Segment Open

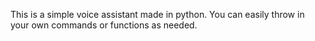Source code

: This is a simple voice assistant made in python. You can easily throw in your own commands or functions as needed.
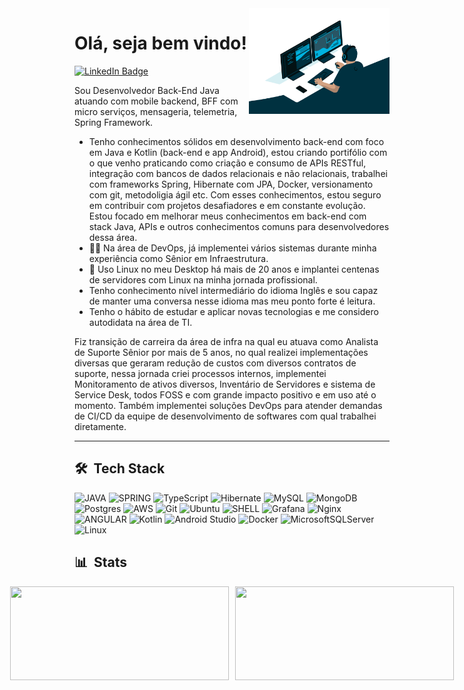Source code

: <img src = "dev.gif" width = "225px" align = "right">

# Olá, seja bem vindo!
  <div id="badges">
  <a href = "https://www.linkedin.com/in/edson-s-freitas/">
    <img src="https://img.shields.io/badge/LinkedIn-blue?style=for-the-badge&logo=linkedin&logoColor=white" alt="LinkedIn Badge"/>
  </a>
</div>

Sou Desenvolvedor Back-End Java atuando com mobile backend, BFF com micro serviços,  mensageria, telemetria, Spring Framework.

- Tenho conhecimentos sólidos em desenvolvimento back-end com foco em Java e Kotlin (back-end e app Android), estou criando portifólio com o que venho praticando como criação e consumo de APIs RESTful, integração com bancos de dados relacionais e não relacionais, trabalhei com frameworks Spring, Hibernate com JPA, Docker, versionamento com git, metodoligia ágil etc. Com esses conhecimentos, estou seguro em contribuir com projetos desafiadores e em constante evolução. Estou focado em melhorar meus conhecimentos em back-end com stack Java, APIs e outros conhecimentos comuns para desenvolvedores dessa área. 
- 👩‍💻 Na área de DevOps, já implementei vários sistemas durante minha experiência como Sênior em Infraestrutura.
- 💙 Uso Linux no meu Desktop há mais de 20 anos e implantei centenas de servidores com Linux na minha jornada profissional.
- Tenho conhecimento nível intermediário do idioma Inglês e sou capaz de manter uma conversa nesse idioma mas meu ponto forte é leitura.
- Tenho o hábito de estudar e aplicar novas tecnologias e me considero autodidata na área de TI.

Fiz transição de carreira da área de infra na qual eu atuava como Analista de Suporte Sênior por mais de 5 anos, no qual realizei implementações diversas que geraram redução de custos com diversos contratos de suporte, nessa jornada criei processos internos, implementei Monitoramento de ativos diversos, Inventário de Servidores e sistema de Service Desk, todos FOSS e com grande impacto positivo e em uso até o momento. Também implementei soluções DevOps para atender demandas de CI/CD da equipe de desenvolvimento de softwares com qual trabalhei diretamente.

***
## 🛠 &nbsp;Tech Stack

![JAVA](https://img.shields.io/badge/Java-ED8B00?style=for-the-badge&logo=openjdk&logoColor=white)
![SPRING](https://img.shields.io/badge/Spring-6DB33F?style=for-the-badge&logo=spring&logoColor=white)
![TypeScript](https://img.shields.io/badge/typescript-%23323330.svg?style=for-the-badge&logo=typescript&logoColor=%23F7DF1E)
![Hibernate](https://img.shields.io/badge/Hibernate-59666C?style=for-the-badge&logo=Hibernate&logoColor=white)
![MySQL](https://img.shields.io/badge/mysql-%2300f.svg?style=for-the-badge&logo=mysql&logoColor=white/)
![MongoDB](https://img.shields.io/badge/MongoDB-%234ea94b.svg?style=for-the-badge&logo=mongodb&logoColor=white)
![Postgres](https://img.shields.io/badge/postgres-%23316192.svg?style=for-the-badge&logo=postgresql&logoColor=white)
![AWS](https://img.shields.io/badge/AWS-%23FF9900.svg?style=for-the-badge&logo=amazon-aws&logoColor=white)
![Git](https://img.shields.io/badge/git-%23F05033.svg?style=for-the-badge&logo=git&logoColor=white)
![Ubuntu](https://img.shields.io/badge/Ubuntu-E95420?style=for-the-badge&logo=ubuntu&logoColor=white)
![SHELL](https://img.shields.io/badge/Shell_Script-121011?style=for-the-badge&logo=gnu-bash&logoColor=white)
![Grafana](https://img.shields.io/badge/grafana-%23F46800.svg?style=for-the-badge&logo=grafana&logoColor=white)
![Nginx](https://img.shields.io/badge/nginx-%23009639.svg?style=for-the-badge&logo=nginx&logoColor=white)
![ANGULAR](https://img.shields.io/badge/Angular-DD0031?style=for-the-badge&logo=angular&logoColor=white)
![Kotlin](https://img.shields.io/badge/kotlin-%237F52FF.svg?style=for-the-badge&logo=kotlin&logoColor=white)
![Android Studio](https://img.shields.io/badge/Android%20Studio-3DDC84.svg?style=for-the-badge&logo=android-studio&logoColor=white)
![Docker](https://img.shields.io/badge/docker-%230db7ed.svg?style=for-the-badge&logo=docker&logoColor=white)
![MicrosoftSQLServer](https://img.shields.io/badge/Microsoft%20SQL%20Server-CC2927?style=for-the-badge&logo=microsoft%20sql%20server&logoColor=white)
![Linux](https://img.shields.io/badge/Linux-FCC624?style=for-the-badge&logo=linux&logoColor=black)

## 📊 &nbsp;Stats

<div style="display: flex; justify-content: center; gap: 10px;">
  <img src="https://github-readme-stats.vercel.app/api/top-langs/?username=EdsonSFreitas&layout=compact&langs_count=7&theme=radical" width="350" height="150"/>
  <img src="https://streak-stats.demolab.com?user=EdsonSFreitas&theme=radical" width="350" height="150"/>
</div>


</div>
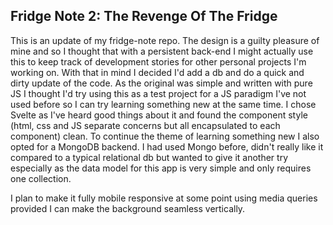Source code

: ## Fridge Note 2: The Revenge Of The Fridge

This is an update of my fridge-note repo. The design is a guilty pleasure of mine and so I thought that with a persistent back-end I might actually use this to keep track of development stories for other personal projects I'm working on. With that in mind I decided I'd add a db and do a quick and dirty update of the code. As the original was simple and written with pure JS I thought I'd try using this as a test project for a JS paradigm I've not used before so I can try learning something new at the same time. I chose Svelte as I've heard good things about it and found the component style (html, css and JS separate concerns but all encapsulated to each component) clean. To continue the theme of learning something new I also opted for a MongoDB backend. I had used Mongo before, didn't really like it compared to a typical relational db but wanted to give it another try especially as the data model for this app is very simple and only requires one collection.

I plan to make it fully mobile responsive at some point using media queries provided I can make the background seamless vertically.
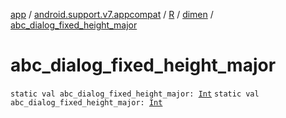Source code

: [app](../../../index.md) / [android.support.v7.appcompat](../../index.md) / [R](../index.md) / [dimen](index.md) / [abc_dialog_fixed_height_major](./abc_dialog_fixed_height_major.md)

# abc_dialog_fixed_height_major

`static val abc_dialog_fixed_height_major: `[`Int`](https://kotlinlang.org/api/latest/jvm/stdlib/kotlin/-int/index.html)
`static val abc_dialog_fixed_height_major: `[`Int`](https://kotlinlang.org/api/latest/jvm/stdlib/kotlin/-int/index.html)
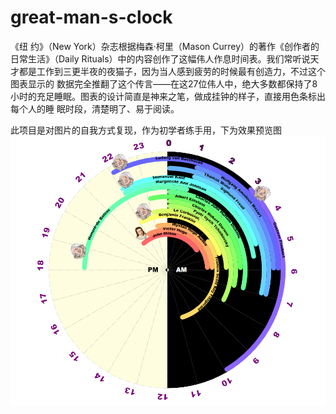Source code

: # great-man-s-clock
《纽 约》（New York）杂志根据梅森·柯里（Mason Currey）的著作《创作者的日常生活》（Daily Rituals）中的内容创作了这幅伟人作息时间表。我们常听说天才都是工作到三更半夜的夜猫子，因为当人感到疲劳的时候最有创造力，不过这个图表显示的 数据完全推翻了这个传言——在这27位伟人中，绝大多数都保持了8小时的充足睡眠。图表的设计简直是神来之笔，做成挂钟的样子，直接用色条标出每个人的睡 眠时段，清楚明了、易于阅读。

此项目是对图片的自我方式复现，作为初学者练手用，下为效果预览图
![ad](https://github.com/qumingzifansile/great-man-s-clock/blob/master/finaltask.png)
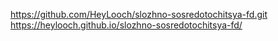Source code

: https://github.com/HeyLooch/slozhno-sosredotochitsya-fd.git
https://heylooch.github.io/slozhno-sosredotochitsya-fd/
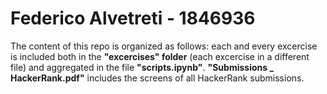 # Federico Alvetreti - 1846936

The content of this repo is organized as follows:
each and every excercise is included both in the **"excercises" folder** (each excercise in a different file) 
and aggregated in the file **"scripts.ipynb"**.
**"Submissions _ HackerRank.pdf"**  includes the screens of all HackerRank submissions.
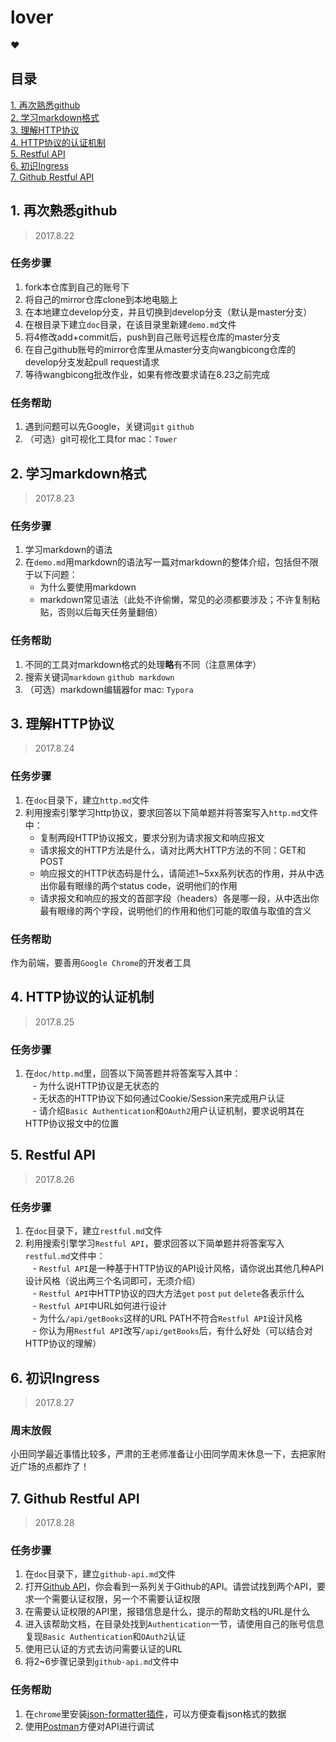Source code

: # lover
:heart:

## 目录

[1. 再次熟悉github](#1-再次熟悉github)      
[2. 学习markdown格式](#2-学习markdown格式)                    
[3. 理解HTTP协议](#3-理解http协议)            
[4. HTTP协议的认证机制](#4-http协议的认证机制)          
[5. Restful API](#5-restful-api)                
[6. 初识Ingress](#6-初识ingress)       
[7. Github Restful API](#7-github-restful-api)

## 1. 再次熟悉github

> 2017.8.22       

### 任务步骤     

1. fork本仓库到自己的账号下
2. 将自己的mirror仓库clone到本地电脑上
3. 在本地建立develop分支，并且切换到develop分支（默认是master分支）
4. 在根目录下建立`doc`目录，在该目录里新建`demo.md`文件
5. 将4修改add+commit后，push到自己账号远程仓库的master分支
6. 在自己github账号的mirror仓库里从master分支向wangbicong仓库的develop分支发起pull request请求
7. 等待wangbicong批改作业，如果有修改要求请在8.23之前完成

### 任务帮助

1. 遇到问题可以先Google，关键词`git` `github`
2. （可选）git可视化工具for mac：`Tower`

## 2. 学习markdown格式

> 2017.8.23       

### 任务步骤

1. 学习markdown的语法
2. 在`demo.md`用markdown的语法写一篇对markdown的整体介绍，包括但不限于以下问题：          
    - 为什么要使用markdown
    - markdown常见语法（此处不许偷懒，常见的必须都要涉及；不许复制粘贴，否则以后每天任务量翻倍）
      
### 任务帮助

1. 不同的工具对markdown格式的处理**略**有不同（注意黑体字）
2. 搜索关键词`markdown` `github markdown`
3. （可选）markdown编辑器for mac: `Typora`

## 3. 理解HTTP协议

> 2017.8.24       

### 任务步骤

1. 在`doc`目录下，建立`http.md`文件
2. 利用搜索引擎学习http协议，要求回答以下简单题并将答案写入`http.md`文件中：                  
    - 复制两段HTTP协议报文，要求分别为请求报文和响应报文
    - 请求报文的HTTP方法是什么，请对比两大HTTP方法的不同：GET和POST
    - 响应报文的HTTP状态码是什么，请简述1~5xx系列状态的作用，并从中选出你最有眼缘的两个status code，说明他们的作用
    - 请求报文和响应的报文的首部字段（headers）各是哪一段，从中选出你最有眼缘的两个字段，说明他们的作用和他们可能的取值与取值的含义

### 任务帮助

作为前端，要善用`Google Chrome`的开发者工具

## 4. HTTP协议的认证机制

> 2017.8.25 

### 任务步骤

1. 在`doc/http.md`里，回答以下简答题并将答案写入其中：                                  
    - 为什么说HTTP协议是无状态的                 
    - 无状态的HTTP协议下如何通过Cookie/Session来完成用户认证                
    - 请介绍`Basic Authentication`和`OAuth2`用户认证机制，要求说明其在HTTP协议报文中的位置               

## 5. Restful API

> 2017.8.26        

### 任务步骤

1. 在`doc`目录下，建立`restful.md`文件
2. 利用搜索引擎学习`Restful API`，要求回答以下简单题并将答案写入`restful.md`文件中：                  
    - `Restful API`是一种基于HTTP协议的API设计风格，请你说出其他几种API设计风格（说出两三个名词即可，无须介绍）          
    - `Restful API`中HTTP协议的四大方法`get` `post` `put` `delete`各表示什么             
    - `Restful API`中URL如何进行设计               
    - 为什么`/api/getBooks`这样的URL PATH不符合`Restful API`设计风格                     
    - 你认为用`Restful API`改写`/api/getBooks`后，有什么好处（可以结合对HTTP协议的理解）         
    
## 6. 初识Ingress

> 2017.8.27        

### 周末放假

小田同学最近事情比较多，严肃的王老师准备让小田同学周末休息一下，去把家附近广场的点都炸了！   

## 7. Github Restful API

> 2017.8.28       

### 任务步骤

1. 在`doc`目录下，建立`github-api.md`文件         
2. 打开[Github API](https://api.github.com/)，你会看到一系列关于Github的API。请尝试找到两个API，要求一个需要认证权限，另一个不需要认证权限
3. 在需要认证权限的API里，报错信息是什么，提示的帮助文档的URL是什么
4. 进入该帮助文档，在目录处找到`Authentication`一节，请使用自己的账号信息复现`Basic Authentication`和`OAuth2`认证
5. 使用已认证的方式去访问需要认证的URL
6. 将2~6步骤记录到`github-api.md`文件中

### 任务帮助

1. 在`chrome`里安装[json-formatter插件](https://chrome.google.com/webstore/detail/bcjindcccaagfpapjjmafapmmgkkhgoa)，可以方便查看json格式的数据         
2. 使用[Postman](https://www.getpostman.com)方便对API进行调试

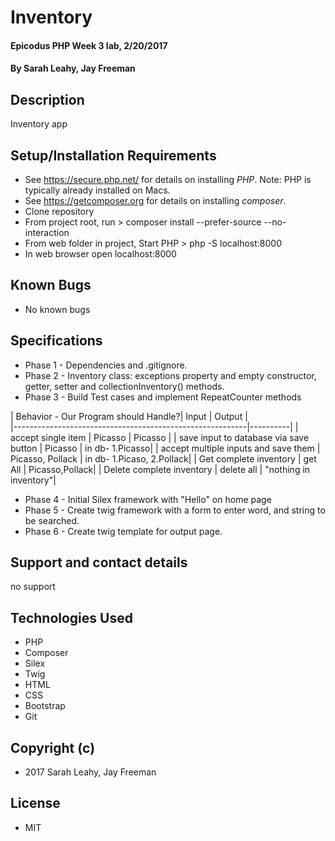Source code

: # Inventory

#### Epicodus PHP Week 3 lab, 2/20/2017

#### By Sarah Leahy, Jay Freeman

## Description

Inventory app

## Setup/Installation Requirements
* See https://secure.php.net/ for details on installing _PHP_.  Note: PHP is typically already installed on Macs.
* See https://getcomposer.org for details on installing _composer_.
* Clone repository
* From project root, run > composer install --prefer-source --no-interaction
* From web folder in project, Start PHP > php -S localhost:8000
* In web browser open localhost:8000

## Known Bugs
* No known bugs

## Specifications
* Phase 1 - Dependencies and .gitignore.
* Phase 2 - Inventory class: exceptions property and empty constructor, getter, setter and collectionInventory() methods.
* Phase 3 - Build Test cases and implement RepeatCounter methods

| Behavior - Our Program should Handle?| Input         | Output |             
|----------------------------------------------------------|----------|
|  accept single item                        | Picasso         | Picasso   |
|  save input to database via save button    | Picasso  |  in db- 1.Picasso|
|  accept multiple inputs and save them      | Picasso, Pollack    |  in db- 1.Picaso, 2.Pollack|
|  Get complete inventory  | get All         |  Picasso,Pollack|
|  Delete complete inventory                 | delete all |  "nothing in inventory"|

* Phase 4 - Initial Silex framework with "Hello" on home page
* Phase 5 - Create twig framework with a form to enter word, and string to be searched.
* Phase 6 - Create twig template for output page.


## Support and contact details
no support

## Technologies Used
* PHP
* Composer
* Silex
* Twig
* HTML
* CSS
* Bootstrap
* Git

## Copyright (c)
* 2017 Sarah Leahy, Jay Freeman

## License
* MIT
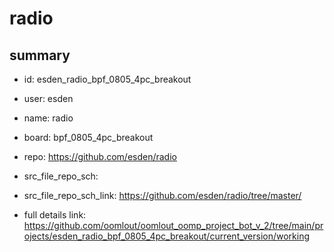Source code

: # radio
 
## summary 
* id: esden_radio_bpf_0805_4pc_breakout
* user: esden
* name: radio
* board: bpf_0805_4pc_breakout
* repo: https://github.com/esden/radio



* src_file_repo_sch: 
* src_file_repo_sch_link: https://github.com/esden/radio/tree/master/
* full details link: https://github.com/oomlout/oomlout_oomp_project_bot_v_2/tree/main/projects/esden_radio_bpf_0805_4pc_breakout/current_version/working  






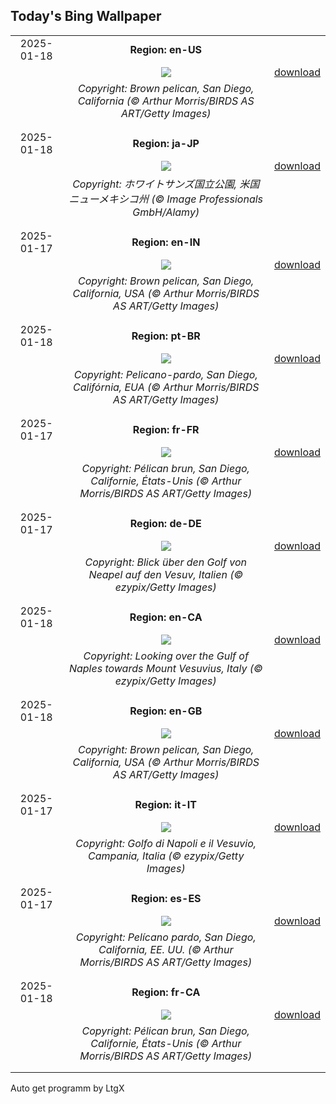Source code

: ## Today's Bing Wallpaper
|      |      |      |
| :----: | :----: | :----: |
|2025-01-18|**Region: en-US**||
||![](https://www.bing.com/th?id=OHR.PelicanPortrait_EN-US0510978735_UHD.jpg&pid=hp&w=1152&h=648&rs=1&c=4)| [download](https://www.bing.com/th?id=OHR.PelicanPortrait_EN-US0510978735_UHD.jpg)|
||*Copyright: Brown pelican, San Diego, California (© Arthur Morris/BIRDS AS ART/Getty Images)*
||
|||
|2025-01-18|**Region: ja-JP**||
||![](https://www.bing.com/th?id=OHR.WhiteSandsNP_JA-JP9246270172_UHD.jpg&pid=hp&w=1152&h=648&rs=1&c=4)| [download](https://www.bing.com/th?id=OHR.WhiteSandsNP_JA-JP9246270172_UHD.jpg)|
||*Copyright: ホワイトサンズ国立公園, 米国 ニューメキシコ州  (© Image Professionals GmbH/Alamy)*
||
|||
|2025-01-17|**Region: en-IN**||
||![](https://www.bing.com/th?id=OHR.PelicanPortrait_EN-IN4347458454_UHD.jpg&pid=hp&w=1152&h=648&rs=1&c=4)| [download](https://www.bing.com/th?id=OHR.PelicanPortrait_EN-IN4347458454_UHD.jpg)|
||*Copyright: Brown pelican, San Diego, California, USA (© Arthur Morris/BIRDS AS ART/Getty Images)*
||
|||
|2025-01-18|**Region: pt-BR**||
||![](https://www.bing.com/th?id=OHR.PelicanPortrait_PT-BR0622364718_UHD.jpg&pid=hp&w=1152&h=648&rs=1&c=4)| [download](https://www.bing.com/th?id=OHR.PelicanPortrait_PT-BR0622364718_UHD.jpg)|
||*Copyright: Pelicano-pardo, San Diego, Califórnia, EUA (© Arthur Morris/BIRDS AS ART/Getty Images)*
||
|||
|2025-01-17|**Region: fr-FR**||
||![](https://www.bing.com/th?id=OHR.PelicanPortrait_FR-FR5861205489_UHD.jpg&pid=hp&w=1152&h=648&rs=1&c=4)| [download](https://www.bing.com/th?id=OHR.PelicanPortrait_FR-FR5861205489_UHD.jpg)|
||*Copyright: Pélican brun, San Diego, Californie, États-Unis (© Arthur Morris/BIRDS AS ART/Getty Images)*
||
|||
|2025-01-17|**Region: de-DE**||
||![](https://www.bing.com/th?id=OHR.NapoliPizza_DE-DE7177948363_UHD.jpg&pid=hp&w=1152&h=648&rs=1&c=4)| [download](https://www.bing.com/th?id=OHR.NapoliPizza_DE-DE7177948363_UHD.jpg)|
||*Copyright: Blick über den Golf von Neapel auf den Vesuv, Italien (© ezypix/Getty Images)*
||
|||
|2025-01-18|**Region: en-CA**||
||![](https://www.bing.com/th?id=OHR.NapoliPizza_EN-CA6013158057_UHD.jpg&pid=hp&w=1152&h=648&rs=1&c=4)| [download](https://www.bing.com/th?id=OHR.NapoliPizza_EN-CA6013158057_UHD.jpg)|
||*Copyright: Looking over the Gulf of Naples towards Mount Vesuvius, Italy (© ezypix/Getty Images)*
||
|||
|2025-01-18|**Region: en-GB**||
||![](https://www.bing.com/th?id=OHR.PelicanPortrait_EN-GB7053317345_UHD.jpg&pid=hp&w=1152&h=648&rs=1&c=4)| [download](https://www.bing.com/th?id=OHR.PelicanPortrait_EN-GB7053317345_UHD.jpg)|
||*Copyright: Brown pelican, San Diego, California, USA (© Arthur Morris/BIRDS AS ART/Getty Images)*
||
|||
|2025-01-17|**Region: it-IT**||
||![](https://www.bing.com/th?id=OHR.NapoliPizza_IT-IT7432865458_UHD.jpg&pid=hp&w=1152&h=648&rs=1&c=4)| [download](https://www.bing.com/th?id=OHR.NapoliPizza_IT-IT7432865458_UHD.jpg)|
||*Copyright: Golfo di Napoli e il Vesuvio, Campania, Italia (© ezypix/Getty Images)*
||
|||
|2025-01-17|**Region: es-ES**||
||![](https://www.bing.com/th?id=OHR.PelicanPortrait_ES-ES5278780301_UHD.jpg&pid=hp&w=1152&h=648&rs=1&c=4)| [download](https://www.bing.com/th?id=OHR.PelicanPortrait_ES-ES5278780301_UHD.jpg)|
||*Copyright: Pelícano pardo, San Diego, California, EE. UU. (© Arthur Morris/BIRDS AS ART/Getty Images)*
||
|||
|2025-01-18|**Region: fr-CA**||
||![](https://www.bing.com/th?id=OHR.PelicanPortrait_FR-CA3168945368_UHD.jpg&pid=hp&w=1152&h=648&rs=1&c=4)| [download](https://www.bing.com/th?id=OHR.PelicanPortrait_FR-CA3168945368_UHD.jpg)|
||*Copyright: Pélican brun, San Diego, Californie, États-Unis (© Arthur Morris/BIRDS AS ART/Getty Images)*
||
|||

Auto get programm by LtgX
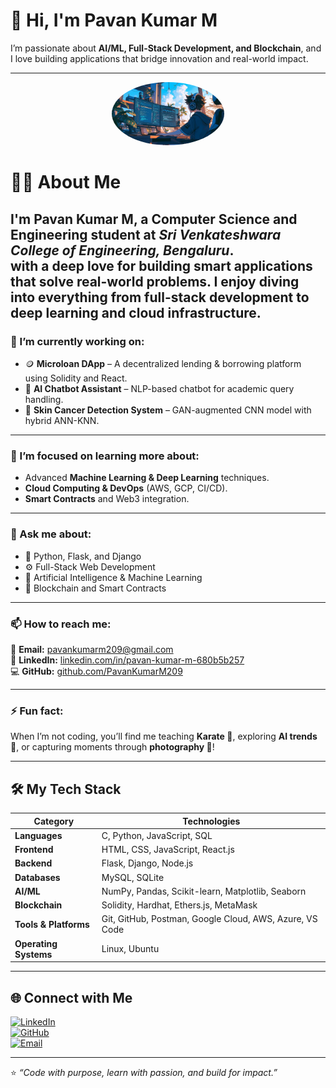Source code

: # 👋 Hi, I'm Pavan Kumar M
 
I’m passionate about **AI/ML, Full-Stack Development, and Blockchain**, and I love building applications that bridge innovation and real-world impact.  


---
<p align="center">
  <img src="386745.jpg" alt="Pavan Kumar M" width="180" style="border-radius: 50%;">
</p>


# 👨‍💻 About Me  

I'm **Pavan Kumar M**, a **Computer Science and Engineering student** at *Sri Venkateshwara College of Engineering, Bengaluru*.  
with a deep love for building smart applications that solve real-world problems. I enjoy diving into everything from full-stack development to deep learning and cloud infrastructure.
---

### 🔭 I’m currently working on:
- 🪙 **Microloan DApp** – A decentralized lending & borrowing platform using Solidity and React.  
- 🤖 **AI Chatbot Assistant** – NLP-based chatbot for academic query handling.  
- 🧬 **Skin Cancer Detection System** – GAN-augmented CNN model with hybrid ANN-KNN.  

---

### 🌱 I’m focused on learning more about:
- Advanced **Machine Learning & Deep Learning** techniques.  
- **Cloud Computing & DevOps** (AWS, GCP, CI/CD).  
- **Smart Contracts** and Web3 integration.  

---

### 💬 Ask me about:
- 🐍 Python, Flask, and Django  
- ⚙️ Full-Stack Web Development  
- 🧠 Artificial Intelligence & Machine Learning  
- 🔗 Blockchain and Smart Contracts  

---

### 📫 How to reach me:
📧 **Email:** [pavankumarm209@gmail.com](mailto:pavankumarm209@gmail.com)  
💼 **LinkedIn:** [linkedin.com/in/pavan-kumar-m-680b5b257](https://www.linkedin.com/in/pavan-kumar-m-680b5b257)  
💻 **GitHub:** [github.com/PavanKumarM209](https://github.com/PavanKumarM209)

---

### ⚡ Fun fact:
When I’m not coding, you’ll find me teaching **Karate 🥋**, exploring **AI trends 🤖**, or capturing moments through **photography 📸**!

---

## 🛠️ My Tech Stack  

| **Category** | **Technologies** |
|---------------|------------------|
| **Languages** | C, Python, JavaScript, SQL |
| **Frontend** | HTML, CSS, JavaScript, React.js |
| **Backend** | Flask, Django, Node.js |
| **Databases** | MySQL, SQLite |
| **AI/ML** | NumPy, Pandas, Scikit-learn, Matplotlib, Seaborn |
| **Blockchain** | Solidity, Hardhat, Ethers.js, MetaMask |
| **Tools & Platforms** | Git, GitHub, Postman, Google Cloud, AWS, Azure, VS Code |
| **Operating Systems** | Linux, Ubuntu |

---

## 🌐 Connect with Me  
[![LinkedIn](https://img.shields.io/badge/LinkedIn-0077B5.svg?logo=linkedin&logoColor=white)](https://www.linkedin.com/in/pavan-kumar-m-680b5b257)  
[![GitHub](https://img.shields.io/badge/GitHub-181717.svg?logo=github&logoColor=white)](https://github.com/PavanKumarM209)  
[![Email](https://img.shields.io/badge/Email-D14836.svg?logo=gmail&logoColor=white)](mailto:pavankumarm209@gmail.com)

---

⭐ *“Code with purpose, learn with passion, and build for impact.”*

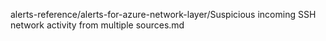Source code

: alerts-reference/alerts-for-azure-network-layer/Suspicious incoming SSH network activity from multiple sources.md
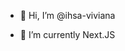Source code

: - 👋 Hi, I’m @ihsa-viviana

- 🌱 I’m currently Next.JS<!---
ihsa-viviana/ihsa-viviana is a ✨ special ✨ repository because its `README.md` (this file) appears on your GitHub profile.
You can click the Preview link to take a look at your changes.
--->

Segment Closed

■ Your instructions: Lines with "slozhno": copy every one of them from the listing above.

■ Answer to the exercise:
: https://github.com/HeyLooch/slozhno-sosredotochitsya-fd.git
https://heylooch.github.io/slozhno-sosredotochitsya-fd/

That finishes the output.